# Input data:
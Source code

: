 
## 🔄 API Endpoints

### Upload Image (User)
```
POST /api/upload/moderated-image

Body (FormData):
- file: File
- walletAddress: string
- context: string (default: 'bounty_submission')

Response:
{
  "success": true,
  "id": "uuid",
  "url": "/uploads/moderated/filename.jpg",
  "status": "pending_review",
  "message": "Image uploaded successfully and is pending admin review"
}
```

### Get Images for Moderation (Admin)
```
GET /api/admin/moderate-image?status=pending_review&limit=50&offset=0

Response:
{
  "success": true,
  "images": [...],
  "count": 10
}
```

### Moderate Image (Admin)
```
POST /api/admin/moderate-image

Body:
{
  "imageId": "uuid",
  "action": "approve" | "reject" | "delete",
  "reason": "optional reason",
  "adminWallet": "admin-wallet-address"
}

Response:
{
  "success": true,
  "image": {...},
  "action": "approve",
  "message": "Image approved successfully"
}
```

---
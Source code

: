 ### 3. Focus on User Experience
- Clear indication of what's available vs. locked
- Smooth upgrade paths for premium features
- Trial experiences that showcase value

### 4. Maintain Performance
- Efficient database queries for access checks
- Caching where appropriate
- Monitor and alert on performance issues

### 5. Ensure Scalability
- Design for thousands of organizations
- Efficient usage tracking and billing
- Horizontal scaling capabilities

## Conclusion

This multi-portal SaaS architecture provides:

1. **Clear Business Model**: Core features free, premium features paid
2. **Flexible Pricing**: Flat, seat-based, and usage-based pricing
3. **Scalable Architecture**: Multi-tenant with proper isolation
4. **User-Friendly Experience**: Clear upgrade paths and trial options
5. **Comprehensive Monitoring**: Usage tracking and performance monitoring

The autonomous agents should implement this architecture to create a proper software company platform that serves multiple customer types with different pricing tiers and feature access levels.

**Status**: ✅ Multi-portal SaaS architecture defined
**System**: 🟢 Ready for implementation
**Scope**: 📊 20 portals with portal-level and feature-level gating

# What the task requires:
Produce an exact copy of every entry above.

# Written reply:
Source code

: 
## 🔄 API Endpoints

### Upload Image (User)
```
POST /api/upload/moderated-image

Body (FormData):
- file: File
- walletAddress: string
- context: string (default: 'bounty_submission')

Response:
{
  "success": true,
  "id": "uuid",
  "url": "/uploads/moderated/filename.jpg",
  "status": "pending_review",
  "message": "Image uploaded successfully and is pending admin review"
}
```

### Get Images for Moderation (Admin)
```
GET /api/admin/moderate-image?status=pending_review&limit=50&offset=0

Response:
{
  "success": true,
  "images": [...],
  "count": 10
}
```

### Moderate Image (Admin)
```
POST /api/admin/moderate-image

Body:
{
  "imageId": "uuid",
  "action": "approve" | "reject" | "delete",
  "reason": "optional reason",
  "adminWallet": "admin-wallet-address"
}

Response:
{
  "success": true,
  "image": {...},
  "action": "approve",
  "message": "Image approved successfully"
}
```

---
Source code

: ### 3. Focus on User Experience
- Clear indication of what's available vs. locked
- Smooth upgrade paths for premium features
- Trial experiences that showcase value

### 4. Maintain Performance
- Efficient database queries for access checks
- Caching where appropriate
- Monitor and alert on performance issues

### 5. Ensure Scalability
- Design for thousands of organizations
- Efficient usage tracking and billing
- Horizontal scaling capabilities

## Conclusion

This multi-portal SaaS architecture provides:

1. **Clear Business Model**: Core features free, premium features paid
2. **Flexible Pricing**: Flat, seat-based, and usage-based pricing
3. **Scalable Architecture**: Multi-tenant with proper isolation
4. **User-Friendly Experience**: Clear upgrade paths and trial options
5. **Comprehensive Monitoring**: Usage tracking and performance monitoring

The autonomous agents should implement this architecture to create a proper software company platform that serves multiple customer types with different pricing tiers and feature access levels.

**Status**: ✅ Multi-portal SaaS architecture defined
**System**: 🟢 Ready for implementation
**Scope**: 📊 20 portals with portal-level and feature-level gating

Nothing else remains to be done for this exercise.